First, Moily asserts that his ministry will approve E&P projects more quickly. He started doing this in 2013, and cites Reliance Industries as an example. Once freed from governmental obstruction, Moily says, Reliance surged in Block KG D6, offshore Andhra Pradesh state, and struck a discovery in the MJ-1 well—the Dhirubhai-55 field—possibly the biggest natural gas discovery in that block. Initial estimates say that it might hold 2.5 Tcf of gas. (If New Delhi keeps gas prices for the KG D6 blocks at $4.2/Mcf, however, then D-55 won’t be economically viable.)
Second, the ministry wants to replace the PSC with a revenue-sharing contract model. This is supposed to increase transparency and speed the contract process.
Third, on Jan. 21, the government announced that it was spending the next 26 months reevaluating India’s 30 basins. Its current appraisals are 20 years old. The IEA estimated in 2012 that India had 43.8 Tcf of proved natural gas and 5.5 billion bbl of proved oil, ranking 22nd, globally, in both categories.

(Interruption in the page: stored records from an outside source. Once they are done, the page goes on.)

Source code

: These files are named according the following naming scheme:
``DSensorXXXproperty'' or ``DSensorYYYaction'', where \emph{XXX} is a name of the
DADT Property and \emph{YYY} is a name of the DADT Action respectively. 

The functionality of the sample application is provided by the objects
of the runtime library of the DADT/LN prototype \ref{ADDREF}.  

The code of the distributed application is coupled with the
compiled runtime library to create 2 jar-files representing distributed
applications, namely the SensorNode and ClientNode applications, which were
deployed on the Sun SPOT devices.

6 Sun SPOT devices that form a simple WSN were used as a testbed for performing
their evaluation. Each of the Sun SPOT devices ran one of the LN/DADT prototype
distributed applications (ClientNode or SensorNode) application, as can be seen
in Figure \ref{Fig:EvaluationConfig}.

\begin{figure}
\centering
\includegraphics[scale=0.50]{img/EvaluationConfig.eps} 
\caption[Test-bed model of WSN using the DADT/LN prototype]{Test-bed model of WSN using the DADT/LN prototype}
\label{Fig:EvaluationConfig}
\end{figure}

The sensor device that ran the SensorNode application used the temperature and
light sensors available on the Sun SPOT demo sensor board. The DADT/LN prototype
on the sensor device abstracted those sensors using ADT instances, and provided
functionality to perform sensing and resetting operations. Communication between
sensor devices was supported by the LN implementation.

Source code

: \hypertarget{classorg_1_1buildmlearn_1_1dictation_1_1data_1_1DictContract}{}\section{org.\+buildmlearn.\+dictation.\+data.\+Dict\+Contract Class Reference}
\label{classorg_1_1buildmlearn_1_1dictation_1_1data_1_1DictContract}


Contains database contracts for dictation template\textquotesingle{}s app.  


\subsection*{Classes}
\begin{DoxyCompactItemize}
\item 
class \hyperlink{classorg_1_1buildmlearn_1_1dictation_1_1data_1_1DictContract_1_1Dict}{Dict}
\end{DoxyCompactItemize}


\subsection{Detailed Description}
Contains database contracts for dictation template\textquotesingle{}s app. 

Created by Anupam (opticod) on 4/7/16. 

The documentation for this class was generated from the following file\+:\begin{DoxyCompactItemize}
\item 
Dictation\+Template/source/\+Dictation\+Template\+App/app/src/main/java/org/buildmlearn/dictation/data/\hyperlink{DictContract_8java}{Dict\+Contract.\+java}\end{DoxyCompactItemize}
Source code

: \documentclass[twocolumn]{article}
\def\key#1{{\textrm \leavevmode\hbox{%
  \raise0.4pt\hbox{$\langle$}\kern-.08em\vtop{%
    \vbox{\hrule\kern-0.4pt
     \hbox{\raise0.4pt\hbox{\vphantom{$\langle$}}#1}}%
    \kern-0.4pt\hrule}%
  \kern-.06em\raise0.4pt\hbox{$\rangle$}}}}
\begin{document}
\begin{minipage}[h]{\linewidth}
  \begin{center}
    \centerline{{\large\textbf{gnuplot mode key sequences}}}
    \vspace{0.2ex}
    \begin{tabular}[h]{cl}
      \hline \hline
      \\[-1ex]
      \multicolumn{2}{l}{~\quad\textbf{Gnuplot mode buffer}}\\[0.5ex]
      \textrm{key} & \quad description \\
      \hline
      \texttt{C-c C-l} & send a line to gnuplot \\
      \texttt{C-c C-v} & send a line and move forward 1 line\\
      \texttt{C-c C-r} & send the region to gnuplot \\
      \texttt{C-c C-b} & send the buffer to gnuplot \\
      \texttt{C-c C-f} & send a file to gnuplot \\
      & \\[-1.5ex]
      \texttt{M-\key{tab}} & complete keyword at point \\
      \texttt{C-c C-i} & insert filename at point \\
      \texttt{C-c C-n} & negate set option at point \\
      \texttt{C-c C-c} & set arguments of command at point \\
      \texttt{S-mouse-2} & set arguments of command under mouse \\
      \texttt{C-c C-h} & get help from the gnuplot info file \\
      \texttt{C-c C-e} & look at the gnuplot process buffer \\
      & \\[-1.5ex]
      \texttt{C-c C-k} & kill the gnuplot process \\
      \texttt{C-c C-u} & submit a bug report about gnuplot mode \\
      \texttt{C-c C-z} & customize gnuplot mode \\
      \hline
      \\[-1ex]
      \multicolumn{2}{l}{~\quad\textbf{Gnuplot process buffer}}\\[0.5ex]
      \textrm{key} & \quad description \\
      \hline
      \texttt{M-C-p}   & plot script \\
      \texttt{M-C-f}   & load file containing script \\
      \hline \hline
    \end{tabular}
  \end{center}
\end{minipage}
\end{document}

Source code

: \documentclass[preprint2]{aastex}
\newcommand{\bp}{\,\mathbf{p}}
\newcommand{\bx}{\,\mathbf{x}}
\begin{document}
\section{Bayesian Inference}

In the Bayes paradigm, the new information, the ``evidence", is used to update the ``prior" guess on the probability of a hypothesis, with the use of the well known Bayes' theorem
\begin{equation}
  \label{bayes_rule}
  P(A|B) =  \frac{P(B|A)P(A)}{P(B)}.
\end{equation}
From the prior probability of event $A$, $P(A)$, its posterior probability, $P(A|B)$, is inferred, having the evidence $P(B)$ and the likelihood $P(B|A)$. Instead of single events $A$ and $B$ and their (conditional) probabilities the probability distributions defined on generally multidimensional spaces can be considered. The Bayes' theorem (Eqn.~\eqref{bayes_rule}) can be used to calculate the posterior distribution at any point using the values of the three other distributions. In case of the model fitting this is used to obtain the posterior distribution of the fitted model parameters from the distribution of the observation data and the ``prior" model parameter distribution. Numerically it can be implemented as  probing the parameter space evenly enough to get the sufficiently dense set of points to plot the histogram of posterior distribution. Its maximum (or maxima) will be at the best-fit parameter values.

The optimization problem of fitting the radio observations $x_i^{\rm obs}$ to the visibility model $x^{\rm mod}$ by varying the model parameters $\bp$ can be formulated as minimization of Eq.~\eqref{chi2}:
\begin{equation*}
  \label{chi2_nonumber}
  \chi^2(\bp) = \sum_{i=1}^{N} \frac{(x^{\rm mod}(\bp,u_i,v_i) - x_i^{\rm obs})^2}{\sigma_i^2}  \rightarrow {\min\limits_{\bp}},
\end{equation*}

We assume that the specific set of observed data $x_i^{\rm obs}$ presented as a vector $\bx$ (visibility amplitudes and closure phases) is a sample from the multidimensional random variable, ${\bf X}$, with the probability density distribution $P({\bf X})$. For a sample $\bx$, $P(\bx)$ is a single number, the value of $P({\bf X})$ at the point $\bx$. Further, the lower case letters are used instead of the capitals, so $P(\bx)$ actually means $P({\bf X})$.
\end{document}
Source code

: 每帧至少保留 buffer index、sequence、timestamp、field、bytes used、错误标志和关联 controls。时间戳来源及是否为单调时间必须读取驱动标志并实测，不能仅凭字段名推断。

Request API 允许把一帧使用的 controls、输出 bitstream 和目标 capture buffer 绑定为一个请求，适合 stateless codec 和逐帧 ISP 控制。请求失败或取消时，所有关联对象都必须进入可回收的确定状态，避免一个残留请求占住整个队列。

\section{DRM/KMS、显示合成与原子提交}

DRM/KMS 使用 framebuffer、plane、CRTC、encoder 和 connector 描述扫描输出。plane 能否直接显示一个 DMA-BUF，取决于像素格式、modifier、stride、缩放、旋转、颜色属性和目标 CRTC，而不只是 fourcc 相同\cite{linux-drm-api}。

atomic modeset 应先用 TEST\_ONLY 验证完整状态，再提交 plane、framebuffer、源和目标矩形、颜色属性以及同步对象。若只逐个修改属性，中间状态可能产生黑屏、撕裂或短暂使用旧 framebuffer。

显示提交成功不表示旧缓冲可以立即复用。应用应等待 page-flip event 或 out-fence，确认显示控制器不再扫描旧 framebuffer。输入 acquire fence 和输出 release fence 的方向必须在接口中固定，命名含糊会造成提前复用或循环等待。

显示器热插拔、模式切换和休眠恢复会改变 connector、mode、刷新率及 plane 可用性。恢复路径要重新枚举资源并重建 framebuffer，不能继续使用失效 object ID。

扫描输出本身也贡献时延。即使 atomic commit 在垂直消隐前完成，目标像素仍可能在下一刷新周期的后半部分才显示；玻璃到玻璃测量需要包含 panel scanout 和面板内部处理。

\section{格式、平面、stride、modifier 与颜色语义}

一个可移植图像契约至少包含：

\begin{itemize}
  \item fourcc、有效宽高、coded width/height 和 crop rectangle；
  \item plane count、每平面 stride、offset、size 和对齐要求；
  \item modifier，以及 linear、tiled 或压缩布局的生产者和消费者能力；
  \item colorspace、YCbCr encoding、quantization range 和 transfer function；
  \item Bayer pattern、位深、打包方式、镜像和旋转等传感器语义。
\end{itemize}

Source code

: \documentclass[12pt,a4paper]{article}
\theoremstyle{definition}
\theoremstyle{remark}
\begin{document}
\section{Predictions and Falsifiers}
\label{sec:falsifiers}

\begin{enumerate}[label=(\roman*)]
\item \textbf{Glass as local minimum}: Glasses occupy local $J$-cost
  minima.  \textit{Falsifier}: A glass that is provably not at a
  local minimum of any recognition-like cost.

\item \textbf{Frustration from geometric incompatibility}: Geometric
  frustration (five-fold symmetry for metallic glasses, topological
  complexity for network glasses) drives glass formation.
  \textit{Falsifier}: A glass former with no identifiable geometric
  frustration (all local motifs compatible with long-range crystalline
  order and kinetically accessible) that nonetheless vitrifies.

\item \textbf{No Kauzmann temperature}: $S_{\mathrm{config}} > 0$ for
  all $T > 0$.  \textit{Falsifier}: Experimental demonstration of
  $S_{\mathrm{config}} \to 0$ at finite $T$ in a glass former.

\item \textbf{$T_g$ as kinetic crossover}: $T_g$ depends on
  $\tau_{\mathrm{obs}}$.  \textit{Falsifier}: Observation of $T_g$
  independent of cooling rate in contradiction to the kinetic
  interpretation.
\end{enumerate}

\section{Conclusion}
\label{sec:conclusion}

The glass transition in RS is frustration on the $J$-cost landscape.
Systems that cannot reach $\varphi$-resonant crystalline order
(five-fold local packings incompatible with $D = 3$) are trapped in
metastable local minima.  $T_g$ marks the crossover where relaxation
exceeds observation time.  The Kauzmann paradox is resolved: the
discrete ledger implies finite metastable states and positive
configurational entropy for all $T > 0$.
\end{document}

Fourth, the government aims to replace the NELP X with a Uniform Licensing Policy. This will allow companies wider E&P options in their respective blocks—such as both conventional gas and shale gas—under a single license, instead of applying for multiple licenses for different types of E&P in the same block.
Fifth, Moily wants to halt royalty payments to the central government from offshore E&P. Present rates are 5% for deep water, for the first seven years and, after that, 10%. Shallow-water rates are 10% from the start. Royalties from onshore operations that go to state governments would remain at present levels.
Apart from these technicalities, the government is using its influence to solve problems and attract E&P investment. For example, Minister Moily is trying to get ONGC to partner with BHP Billiton, to keep the latter from quitting its nine blocks acquired between 2008 and 2010. The blocks are offshore, south of Gujarat. The Ministry of Defense and Department of Space objected to BHP’s exploration there, which delayed the company’s access to its acreage, which triggered its departure.
All of these initiatives are well and good, but many are tentative, and there are scores of additional impediments.
For starters, bureaucratic red tape and poor governmental coordination will not go away, just because Moily is exhorting sweeping reforms. In February, for example, Gujarat state withdrew its nine of the 46 blocks offered by the central government, because it didn’t believe that it would reap its fair share of revenues from discoveries.
Additionally, not all of Moily’s measures are universally popular, especially revenue sharing. Some companies assert that this model is more suited for regions with copious reserves. Allowing drillers to first recuperate sunk costs in high-risk operations, would work best for India, they say.
Finally, there are multiple security risks. India is one of the world’s most terrorist- and insurgent-prone countries, and these groups have, in the past, targeted the energy sector. Maoist insurgents are surging all over eastern India, infiltrating the northeast. Islamist militants supporting Pakistani goals continue to infiltrate over the northwestern border. A host of other niche groups, such as the United Liberation Front of Assam, regularly strike infrastructure targets in the northeast.
Despite these issues, India’s gas and oil sector, led by Minister Moily, is taking the right steps to increase E&P. No, India doesn’t have the proven reserves, a set contract regimen, or universal governmental support, at present, to become an E&P hot spot like the U.S., Canada and Saudi Arabia. Reshaping India’s entrenched bureaucracy, to make it E&P-friendly, will take several years, and pockets of resistance will likely emerge. But India has to start somewhere to break through its self-imposed E&P stagnation, and Moily’s planned measures appear good enough to get things moving in the right direction. This year will be critical to gauge whether he has the power and support to get the job done.